[[ Data for the task, beginning ]]

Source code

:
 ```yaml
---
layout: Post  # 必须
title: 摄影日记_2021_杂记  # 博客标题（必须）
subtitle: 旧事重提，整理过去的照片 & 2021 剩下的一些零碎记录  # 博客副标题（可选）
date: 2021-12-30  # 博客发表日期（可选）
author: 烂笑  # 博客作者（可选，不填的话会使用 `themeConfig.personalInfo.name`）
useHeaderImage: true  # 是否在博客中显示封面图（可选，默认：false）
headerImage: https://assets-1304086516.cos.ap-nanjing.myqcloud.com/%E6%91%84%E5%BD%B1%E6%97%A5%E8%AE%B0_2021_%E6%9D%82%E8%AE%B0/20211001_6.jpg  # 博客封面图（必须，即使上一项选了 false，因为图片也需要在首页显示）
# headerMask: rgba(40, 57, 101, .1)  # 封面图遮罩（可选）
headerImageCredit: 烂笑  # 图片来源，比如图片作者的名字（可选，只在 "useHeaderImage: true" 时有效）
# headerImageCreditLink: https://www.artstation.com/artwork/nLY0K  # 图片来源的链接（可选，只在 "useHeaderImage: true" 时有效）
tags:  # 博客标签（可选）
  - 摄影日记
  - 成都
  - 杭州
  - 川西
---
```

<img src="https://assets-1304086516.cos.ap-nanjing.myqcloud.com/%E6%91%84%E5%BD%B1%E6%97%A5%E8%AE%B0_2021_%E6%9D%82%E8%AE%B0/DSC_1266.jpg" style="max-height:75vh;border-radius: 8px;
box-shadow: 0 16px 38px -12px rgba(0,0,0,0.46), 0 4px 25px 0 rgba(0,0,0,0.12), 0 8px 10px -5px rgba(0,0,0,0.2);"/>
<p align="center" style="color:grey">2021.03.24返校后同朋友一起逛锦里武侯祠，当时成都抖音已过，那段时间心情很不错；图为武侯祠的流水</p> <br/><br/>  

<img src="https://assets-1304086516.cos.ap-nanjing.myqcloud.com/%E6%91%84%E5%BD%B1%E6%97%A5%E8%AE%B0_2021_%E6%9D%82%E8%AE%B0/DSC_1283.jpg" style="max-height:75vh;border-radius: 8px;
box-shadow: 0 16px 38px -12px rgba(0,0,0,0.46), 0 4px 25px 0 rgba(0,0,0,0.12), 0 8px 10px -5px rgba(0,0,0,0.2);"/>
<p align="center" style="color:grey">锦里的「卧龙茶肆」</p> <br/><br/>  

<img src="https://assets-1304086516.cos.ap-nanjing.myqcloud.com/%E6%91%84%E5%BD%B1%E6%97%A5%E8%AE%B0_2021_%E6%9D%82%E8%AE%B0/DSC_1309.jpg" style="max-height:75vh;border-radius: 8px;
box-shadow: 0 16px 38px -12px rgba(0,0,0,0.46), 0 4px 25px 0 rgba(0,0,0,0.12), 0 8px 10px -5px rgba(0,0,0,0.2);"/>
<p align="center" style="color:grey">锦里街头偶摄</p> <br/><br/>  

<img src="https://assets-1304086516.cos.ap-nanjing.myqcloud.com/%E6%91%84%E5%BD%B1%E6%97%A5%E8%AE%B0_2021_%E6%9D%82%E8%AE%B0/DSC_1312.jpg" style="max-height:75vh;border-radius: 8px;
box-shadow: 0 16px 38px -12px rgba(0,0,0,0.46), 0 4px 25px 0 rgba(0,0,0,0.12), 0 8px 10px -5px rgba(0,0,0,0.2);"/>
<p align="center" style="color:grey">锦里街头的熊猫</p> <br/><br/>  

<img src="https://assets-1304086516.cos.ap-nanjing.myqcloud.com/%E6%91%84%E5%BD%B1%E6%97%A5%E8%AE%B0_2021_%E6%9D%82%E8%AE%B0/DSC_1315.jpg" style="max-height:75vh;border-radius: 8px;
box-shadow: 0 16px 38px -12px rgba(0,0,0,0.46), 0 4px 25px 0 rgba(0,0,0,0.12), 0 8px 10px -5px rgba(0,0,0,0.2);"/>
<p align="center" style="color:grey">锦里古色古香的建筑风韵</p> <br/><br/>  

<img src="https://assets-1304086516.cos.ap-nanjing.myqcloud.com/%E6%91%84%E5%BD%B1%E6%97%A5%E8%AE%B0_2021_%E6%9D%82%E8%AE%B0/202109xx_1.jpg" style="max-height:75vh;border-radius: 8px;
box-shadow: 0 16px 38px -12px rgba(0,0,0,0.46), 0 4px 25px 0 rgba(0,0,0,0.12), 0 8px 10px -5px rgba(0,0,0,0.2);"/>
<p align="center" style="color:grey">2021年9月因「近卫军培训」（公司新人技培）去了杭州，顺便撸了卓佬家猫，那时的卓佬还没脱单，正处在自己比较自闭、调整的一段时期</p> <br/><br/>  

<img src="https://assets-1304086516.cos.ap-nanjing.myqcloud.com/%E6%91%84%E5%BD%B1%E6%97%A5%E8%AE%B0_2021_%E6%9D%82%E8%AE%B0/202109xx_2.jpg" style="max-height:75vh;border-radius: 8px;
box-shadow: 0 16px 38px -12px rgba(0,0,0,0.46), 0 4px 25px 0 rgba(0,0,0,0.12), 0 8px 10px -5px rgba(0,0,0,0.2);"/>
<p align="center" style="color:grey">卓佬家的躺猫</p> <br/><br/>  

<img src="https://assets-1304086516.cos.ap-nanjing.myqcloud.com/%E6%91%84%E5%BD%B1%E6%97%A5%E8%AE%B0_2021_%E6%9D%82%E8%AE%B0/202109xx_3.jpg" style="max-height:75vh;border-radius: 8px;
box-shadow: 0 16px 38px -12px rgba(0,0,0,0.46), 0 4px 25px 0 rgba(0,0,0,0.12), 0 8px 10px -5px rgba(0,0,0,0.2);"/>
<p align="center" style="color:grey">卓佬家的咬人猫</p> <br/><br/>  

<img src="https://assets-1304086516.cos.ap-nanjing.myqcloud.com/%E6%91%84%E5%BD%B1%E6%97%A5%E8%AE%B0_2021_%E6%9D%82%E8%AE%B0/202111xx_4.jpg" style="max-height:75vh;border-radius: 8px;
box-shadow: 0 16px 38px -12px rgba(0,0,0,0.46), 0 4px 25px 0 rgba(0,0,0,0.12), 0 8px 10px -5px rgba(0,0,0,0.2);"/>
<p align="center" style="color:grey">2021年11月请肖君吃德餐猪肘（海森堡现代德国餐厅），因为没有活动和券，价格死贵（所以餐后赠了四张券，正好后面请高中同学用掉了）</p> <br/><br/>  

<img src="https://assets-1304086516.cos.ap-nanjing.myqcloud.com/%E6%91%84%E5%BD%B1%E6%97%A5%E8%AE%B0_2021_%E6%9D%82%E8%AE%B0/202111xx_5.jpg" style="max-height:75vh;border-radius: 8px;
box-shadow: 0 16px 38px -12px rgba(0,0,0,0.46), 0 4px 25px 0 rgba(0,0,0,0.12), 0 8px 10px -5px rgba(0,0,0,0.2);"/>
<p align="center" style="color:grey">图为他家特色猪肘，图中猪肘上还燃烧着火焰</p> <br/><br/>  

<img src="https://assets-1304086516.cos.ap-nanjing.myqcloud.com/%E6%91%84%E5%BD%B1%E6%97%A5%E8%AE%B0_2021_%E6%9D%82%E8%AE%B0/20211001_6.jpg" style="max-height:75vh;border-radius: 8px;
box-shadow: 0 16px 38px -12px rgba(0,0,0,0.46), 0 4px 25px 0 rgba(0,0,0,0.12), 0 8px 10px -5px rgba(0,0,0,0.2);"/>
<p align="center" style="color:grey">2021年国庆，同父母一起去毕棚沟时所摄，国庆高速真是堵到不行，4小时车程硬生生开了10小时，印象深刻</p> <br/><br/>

[[ Data for the task, end ]]

— Requirement —
Type out each entry above again, exactly.

— Task response —
Source code

:
 ```yaml
---
layout: Post  # 必须
title: 摄影日记_2021_杂记  # 博客标题（必须）
subtitle: 旧事重提，整理过去的照片 & 2021 剩下的一些零碎记录  # 博客副标题（可选）
date: 2021-12-30  # 博客发表日期（可选）
author: 烂笑  # 博客作者（可选，不填的话会使用 `themeConfig.personalInfo.name`）
useHeaderImage: true  # 是否在博客中显示封面图（可选，默认：false）
headerImage: https://assets-1304086516.cos.ap-nanjing.myqcloud.com/%E6%91%84%E5%BD%B1%E6%97%A5%E8%AE%B0_2021_%E6%9D%82%E8%AE%B0/20211001_6.jpg  # 博客封面图（必须，即使上一项选了 false，因为图片也需要在首页显示）
# headerMask: rgba(40, 57, 101, .1)  # 封面图遮罩（可选）
headerImageCredit: 烂笑  # 图片来源，比如图片作者的名字（可选，只在 "useHeaderImage: true" 时有效）
# headerImageCreditLink: https://www.artstation.com/artwork/nLY0K  # 图片来源的链接（可选，只在 "useHeaderImage: true" 时有效）
tags:  # 博客标签（可选）
  - 摄影日记
  - 成都
  - 杭州
  - 川西
---
```

<img src="https://assets-1304086516.cos.ap-nanjing.myqcloud.com/%E6%91%84%E5%BD%B1%E6%97%A5%E8%AE%B0_2021_%E6%9D%82%E8%AE%B0/DSC_1266.jpg" style="max-height:75vh;border-radius: 8px;
box-shadow: 0 16px 38px -12px rgba(0,0,0,0.46), 0 4px 25px 0 rgba(0,0,0,0.12), 0 8px 10px -5px rgba(0,0,0,0.2);"/>
<p align="center" style="color:grey">2021.03.24返校后同朋友一起逛锦里武侯祠，当时成都抖音已过，那段时间心情很不错；图为武侯祠的流水</p> <br/><br/>  

<img src="https://assets-1304086516.cos.ap-nanjing.myqcloud.com/%E6%91%84%E5%BD%B1%E6%97%A5%E8%AE%B0_2021_%E6%9D%82%E8%AE%B0/DSC_1283.jpg" style="max-height:75vh;border-radius: 8px;
box-shadow: 0 16px 38px -12px rgba(0,0,0,0.46), 0 4px 25px 0 rgba(0,0,0,0.12), 0 8px 10px -5px rgba(0,0,0,0.2);"/>
<p align="center" style="color:grey">锦里的「卧龙茶肆」</p> <br/><br/>  

<img src="https://assets-1304086516.cos.ap-nanjing.myqcloud.com/%E6%91%84%E5%BD%B1%E6%97%A5%E8%AE%B0_2021_%E6%9D%82%E8%AE%B0/DSC_1309.jpg" style="max-height:75vh;border-radius: 8px;
box-shadow: 0 16px 38px -12px rgba(0,0,0,0.46), 0 4px 25px 0 rgba(0,0,0,0.12), 0 8px 10px -5px rgba(0,0,0,0.2);"/>
<p align="center" style="color:grey">锦里街头偶摄</p> <br/><br/>  

<img src="https://assets-1304086516.cos.ap-nanjing.myqcloud.com/%E6%91%84%E5%BD%B1%E6%97%A5%E8%AE%B0_2021_%E6%9D%82%E8%AE%B0/DSC_1312.jpg" style="max-height:75vh;border-radius: 8px;
box-shadow: 0 16px 38px -12px rgba(0,0,0,0.46), 0 4px 25px 0 rgba(0,0,0,0.12), 0 8px 10px -5px rgba(0,0,0,0.2);"/>
<p align="center" style="color:grey">锦里街头的熊猫</p> <br/><br/>  

<img src="https://assets-1304086516.cos.ap-nanjing.myqcloud.com/%E6%91%84%E5%BD%B1%E6%97%A5%E8%AE%B0_2021_%E6%9D%82%E8%AE%B0/DSC_1315.jpg" style="max-height:75vh;border-radius: 8px;
box-shadow: 0 16px 38px -12px rgba(0,0,0,0.46), 0 4px 25px 0 rgba(0,0,0,0.12), 0 8px 10px -5px rgba(0,0,0,0.2);"/>
<p align="center" style="color:grey">锦里古色古香的建筑风韵</p> <br/><br/>  

<img src="https://assets-1304086516.cos.ap-nanjing.myqcloud.com/%E6%91%84%E5%BD%B1%E6%97%A5%E8%AE%B0_2021_%E6%9D%82%E8%AE%B0/202109xx_1.jpg" style="max-height:75vh;border-radius: 8px;
box-shadow: 0 16px 38px -12px rgba(0,0,0,0.46), 0 4px 25px 0 rgba(0,0,0,0.12), 0 8px 10px -5px rgba(0,0,0,0.2);"/>
<p align="center" style="color:grey">2021年9月因「近卫军培训」（公司新人技培）去了杭州，顺便撸了卓佬家猫，那时的卓佬还没脱单，正处在自己比较自闭、调整的一段时期</p> <br/><br/>  

<img src="https://assets-1304086516.cos.ap-nanjing.myqcloud.com/%E6%91%84%E5%BD%B1%E6%97%A5%E8%AE%B0_2021_%E6%9D%82%E8%AE%B0/202109xx_2.jpg" style="max-height:75vh;border-radius: 8px;
box-shadow: 0 16px 38px -12px rgba(0,0,0,0.46), 0 4px 25px 0 rgba(0,0,0,0.12), 0 8px 10px -5px rgba(0,0,0,0.2);"/>
<p align="center" style="color:grey">卓佬家的躺猫</p> <br/><br/>  

<img src="https://assets-1304086516.cos.ap-nanjing.myqcloud.com/%E6%91%84%E5%BD%B1%E6%97%A5%E8%AE%B0_2021_%E6%9D%82%E8%AE%B0/202109xx_3.jpg" style="max-height:75vh;border-radius: 8px;
box-shadow: 0 16px 38px -12px rgba(0,0,0,0.46), 0 4px 25px 0 rgba(0,0,0,0.12), 0 8px 10px -5px rgba(0,0,0,0.2);"/>
<p align="center" style="color:grey">卓佬家的咬人猫</p> <br/><br/>  

<img src="https://assets-1304086516.cos.ap-nanjing.myqcloud.com/%E6%91%84%E5%BD%B1%E6%97%A5%E8%AE%B0_2021_%E6%9D%82%E8%AE%B0/202111xx_4.jpg" style="max-height:75vh;border-radius: 8px;
box-shadow: 0 16px 38px -12px rgba(0,0,0,0.46), 0 4px 25px 0 rgba(0,0,0,0.12), 0 8px 10px -5px rgba(0,0,0,0.2);"/>
<p align="center" style="color:grey">2021年11月请肖君吃德餐猪肘（海森堡现代德国餐厅），因为没有活动和券，价格死贵（所以餐后赠了四张券，正好后面请高中同学用掉了）</p> <br/><br/>  

<img src="https://assets-1304086516.cos.ap-nanjing.myqcloud.com/%E6%91%84%E5%BD%B1%E6%97%A5%E8%AE%B0_2021_%E6%9D%82%E8%AE%B0/202111xx_5.jpg" style="max-height:75vh;border-radius: 8px;
box-shadow: 0 16px 38px -12px rgba(0,0,0,0.46), 0 4px 25px 0 rgba(0,0,0,0.12), 0 8px 10px -5px rgba(0,0,0,0.2);"/>
<p align="center" style="color:grey">图为他家特色猪肘，图中猪肘上还燃烧着火焰</p> <br/><br/>  

<img src="https://assets-1304086516.cos.ap-nanjing.myqcloud.com/%E6%91%84%E5%BD%B1%E6%97%A5%E8%AE%B0_2021_%E6%9D%82%E8%AE%B0/20211001_6.jpg" style="max-height:75vh;border-radius: 8px;
box-shadow: 0 16px 38px -12px rgba(0,0,0,0.46), 0 4px 25px 0 rgba(0,0,0,0.12), 0 8px 10px -5px rgba(0,0,0,0.2);"/>
<p align="center" style="color:grey">2021年国庆，同父母一起去毕棚沟时所摄，国庆高速真是堵到不行，4小时车程硬生生开了10小时，印象深刻</p> <br/><br/>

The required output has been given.